Another scenario when these issues come into play is the integration of all-flash arrays into a network or using ultra-fast flash drives. In all these cases, we need to cope with the physical attributes of the nodes – something that the marketing around software-defined infrastructure doesn’t address.
This all may sound complex, and it is, but without these issues being resolved, mainly in automation, the resulting system performance will be disastrous. Proper SDI implementation means that instance orchestration, SDN and SDS have to negotiate the optimal configuration. We do not yet seem far enough along in the commercially-available packages to achieve anything close to this. The best we can do today is to set up the hardware and treat it as homogeneous.
Moreover, SDI raises security concerns that must be addressed. The world is woefully delinquent in encrypting data – a shortcoming that will grow exponentially as automated networking in large-scale clusters becomes the norm. The resulting explosion in short-life VLANs will open up a massive attack surface, while rendering detection much more difficult.
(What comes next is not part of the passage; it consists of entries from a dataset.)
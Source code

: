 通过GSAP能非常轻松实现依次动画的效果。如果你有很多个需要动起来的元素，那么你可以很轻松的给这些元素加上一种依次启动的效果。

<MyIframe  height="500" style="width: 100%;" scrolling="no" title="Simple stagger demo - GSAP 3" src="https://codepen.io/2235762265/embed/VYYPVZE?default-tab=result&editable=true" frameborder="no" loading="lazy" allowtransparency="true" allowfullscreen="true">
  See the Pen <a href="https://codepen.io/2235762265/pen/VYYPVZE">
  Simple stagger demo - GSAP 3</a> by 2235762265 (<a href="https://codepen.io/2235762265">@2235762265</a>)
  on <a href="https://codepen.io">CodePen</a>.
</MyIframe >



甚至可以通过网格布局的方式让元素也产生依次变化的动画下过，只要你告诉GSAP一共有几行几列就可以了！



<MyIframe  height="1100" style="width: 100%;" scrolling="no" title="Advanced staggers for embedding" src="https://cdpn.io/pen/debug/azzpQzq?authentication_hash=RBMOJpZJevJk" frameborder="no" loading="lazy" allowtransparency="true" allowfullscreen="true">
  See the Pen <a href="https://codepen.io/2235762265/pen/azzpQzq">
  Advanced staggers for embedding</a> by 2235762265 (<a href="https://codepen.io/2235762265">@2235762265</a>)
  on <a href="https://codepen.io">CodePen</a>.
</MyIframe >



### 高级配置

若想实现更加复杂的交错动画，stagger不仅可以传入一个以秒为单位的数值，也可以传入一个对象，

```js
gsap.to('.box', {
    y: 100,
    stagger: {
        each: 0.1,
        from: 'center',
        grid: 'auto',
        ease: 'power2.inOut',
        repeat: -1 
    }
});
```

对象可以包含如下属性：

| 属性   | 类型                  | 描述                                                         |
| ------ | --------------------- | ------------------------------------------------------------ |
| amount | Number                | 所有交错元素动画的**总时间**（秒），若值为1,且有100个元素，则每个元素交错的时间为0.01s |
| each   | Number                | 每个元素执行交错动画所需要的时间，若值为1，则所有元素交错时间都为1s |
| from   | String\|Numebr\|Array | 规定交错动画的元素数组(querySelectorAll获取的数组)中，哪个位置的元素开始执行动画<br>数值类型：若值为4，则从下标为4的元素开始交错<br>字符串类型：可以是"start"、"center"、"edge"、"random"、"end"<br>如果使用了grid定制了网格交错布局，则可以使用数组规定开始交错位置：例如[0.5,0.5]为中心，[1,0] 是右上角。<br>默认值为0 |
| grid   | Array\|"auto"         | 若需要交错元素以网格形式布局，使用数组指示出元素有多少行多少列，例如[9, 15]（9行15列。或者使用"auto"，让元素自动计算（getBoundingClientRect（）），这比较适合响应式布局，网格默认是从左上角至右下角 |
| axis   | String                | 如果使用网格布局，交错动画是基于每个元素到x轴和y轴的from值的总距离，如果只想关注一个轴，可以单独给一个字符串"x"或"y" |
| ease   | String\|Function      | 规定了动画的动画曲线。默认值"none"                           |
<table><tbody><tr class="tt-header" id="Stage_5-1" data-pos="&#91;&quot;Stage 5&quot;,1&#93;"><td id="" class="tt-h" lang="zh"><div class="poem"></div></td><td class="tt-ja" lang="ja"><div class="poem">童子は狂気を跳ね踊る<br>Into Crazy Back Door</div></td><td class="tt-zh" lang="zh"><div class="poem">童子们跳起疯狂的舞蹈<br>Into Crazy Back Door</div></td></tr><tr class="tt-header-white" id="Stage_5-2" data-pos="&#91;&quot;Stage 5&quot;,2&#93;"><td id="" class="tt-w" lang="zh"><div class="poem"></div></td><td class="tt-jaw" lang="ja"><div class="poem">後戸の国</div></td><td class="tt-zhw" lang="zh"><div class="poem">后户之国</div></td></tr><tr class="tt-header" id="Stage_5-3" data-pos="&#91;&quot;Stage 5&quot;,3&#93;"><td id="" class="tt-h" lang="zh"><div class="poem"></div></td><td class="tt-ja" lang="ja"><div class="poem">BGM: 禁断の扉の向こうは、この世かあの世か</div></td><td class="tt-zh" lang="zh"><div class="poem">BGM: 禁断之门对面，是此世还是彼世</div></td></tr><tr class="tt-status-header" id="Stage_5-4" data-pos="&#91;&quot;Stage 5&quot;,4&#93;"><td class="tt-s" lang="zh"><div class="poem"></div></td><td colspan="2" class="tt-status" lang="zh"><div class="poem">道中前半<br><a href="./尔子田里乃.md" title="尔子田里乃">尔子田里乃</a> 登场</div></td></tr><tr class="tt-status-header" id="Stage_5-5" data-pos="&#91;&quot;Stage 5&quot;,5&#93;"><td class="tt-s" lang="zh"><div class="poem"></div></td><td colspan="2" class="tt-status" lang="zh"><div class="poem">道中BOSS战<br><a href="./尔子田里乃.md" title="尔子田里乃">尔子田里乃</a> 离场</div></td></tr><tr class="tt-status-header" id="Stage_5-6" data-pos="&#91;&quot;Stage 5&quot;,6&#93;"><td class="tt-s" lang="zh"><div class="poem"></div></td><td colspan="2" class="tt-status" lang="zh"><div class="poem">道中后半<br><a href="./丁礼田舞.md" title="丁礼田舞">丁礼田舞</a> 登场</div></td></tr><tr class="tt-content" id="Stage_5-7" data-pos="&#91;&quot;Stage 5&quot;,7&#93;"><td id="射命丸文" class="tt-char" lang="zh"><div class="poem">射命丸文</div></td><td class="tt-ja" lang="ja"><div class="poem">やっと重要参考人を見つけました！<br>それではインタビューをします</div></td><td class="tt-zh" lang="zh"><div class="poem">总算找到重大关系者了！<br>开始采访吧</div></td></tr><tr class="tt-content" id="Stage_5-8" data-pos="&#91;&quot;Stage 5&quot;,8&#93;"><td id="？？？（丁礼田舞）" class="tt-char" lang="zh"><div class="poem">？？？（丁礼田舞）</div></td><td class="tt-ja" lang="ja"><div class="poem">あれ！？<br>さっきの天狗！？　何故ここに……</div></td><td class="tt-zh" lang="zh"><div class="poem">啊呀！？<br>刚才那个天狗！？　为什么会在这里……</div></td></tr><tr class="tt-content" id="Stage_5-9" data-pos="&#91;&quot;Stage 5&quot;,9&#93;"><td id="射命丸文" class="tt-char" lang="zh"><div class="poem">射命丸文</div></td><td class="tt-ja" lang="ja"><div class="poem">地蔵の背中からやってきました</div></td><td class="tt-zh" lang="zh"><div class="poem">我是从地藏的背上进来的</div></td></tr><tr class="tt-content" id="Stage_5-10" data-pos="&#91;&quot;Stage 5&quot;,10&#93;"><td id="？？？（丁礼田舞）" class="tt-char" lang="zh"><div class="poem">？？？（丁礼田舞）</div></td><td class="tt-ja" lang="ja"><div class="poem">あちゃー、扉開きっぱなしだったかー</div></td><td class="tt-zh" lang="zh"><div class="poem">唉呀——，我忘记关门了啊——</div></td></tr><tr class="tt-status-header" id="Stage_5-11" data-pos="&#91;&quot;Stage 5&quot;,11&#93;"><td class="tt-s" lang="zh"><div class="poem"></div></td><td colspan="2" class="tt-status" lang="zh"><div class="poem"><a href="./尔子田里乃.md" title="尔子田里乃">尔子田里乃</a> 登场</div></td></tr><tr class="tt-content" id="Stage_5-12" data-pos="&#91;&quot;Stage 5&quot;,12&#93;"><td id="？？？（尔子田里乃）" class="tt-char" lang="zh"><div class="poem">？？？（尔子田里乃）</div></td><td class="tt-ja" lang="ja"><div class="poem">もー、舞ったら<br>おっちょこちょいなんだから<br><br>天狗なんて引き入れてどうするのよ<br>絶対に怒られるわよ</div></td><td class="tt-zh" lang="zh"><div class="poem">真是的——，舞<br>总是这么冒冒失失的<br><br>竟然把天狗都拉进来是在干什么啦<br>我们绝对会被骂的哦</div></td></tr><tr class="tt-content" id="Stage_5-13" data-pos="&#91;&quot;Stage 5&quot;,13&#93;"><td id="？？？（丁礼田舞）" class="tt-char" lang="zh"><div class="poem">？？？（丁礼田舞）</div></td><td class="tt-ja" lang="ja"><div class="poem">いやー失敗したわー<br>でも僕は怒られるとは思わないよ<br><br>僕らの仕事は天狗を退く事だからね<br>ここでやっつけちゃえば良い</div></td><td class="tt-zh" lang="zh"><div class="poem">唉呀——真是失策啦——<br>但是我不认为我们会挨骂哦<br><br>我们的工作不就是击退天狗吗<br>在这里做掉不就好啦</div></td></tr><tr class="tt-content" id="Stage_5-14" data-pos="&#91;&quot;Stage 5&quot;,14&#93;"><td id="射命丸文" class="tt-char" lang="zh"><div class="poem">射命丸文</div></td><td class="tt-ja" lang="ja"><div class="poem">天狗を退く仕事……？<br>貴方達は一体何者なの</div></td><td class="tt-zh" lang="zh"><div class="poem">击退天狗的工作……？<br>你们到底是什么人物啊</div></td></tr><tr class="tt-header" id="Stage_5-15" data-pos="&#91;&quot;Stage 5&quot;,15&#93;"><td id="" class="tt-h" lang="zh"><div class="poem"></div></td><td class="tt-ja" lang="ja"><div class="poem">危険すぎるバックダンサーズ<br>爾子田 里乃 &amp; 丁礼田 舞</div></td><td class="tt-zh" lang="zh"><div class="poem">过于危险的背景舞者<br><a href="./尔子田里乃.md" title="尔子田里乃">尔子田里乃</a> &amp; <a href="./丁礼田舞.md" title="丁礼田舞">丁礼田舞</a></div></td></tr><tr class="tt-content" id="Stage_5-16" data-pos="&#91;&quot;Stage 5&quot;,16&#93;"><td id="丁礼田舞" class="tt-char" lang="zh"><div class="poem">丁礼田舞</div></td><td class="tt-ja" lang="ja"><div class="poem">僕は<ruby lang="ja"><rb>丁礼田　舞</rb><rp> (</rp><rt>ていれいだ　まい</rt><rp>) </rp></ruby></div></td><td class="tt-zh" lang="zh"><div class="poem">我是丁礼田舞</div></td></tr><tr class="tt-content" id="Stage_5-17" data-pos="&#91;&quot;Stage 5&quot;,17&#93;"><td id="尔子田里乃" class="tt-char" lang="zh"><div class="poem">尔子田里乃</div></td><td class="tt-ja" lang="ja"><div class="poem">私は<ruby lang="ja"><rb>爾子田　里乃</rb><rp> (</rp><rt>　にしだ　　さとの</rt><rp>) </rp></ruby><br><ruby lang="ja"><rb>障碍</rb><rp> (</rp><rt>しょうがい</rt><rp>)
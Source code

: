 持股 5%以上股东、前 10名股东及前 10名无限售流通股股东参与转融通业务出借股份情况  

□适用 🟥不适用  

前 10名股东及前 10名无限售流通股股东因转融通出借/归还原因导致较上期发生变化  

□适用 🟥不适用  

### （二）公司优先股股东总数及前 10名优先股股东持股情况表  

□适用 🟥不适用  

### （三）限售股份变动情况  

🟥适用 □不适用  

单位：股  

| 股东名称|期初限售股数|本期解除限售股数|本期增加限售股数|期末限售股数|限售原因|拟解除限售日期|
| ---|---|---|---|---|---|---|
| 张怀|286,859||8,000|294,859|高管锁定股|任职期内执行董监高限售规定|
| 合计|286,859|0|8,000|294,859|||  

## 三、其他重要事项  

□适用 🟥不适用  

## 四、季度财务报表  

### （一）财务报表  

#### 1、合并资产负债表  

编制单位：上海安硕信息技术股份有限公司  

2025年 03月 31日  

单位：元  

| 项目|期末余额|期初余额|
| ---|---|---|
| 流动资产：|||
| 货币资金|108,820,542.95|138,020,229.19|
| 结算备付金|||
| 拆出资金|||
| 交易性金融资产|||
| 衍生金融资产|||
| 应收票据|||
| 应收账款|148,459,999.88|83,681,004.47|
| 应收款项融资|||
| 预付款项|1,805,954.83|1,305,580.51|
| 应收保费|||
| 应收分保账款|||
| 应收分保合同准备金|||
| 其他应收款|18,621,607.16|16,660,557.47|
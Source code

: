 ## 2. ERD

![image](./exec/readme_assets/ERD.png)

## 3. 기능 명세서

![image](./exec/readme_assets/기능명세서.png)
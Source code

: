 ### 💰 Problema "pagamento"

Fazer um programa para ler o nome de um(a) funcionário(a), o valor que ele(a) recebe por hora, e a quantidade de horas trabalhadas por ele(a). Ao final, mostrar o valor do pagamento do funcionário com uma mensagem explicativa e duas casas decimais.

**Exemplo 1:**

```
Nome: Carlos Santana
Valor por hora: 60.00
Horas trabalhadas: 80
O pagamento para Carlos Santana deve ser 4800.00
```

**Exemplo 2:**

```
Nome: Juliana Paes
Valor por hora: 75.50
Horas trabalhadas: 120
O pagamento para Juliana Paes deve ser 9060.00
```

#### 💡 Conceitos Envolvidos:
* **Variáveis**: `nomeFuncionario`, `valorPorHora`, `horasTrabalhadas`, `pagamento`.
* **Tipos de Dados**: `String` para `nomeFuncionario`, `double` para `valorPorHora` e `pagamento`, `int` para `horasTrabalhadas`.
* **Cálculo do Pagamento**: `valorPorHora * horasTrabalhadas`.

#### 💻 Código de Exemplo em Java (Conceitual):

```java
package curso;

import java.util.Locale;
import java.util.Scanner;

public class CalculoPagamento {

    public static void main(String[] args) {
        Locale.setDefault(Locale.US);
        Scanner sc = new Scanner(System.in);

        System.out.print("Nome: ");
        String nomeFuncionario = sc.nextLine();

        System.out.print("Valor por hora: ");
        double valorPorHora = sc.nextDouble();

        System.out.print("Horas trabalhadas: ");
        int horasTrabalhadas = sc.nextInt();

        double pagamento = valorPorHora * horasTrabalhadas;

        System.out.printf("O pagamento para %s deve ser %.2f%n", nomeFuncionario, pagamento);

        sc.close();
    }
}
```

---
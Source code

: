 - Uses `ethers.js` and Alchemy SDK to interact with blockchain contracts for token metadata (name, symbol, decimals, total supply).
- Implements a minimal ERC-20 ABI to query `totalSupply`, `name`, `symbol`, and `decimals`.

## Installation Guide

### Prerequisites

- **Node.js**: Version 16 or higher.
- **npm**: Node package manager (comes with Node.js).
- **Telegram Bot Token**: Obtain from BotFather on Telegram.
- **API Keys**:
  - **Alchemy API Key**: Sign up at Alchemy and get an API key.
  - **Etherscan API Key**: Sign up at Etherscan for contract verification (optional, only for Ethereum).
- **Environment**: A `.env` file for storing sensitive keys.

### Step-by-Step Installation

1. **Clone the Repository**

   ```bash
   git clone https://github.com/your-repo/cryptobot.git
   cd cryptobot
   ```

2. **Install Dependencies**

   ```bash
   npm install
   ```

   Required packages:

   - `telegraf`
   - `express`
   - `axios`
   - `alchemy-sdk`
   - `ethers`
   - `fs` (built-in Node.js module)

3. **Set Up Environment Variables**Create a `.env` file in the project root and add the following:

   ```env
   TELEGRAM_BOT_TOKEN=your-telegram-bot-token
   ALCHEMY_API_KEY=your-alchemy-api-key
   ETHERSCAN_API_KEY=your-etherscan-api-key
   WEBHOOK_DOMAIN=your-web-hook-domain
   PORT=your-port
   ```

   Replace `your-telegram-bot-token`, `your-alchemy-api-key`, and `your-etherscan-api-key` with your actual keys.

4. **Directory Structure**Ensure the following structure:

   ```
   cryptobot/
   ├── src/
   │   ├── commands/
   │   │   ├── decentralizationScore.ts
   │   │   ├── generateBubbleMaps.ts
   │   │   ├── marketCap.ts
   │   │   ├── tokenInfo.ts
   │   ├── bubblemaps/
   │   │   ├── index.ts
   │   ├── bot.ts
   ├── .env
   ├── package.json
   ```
One solution that will better protect data storage, is to build a separate storage LAN structure, perhaps based on 40 GbE for performance. Orchestrating this independently of the LAN exposed to the outside world will improve security, but it really implies that this storage LAN would carry all the command and control for orchestrating servers, networks and storage.
Integration between SDS and SDN, and server orchestration are clearly a complex area, and there's much work to be done. At the end of the exercise, though, we should see smooth running with near optimal performance.